TASK OBJECTIVE »
What lines of the data below hold the string "tangent"? Copy each one.

[Dataset entries]
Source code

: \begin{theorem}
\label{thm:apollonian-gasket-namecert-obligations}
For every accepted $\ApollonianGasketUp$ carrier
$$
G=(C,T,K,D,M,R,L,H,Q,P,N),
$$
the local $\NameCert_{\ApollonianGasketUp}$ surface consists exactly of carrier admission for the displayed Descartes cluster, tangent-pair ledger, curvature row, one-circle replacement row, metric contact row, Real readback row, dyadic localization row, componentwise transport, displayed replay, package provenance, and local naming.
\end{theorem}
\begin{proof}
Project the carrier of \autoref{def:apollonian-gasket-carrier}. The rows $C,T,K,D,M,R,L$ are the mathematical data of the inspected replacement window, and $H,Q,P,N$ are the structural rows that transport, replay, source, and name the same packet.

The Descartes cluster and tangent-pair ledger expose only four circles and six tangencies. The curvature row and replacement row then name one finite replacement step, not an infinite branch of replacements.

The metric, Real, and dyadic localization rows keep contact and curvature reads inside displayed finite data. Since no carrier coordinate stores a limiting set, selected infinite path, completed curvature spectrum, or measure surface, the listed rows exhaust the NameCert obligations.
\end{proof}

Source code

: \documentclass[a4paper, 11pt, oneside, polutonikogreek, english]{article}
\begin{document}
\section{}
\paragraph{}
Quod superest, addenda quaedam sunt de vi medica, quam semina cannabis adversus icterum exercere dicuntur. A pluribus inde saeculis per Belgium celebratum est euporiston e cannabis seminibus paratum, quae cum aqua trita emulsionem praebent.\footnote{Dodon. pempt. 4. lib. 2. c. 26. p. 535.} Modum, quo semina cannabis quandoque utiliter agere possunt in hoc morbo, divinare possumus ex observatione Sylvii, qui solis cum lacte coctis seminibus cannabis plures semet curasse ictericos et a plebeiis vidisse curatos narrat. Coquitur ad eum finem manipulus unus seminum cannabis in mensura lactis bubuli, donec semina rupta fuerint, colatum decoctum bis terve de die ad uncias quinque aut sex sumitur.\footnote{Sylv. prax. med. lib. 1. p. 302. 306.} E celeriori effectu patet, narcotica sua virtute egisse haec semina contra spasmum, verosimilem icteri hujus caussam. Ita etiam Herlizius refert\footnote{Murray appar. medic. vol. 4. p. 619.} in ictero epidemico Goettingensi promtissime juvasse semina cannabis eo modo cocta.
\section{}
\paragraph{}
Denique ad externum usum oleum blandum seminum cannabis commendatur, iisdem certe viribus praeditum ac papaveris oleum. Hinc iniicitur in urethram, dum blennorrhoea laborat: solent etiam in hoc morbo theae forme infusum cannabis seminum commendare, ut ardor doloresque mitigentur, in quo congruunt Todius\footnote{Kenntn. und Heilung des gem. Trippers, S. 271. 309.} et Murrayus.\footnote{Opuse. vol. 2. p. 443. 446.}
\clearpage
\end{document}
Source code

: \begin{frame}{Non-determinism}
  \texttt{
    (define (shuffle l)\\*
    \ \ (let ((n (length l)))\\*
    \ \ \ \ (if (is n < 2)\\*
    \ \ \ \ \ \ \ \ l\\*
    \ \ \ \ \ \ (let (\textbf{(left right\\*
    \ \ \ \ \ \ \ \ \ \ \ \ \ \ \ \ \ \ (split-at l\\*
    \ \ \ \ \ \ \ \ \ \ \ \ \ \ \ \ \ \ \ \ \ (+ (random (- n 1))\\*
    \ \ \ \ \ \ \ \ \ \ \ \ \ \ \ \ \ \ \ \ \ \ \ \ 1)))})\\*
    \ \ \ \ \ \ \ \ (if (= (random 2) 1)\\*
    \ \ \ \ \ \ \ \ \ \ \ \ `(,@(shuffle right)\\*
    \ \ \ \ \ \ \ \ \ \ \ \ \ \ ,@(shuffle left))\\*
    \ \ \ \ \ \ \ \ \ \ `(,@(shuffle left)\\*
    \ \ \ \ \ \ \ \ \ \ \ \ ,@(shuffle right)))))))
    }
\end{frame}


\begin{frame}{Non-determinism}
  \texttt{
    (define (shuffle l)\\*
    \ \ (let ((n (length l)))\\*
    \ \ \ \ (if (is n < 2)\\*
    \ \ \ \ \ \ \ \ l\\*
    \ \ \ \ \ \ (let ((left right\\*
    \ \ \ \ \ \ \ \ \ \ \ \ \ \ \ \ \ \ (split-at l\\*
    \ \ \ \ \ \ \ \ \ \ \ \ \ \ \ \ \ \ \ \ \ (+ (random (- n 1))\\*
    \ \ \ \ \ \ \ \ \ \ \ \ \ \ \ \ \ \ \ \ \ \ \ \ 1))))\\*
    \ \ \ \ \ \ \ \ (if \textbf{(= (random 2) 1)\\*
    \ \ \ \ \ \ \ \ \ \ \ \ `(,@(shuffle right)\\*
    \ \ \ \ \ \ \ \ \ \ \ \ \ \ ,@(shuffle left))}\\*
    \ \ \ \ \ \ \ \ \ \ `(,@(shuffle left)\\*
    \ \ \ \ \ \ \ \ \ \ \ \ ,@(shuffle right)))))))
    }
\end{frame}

REPLY TO THE EXERCISE »
the local $\NameCert_{\ApollonianGasketUp}$ surface consists exactly of carrier admission for the displayed Descartes cluster, tangent-pair ledger, curvature row, one-circle replacement row, metric contact row, Real readback row, dyadic localization row, componentwise transport, displayed replay, package provenance, and local naming.
The Descartes cluster and tangent-pair ledger expose only four circles and six tangencies. The curvature row and replacement row then name one finite replacement step, not an infinite branch of replacements.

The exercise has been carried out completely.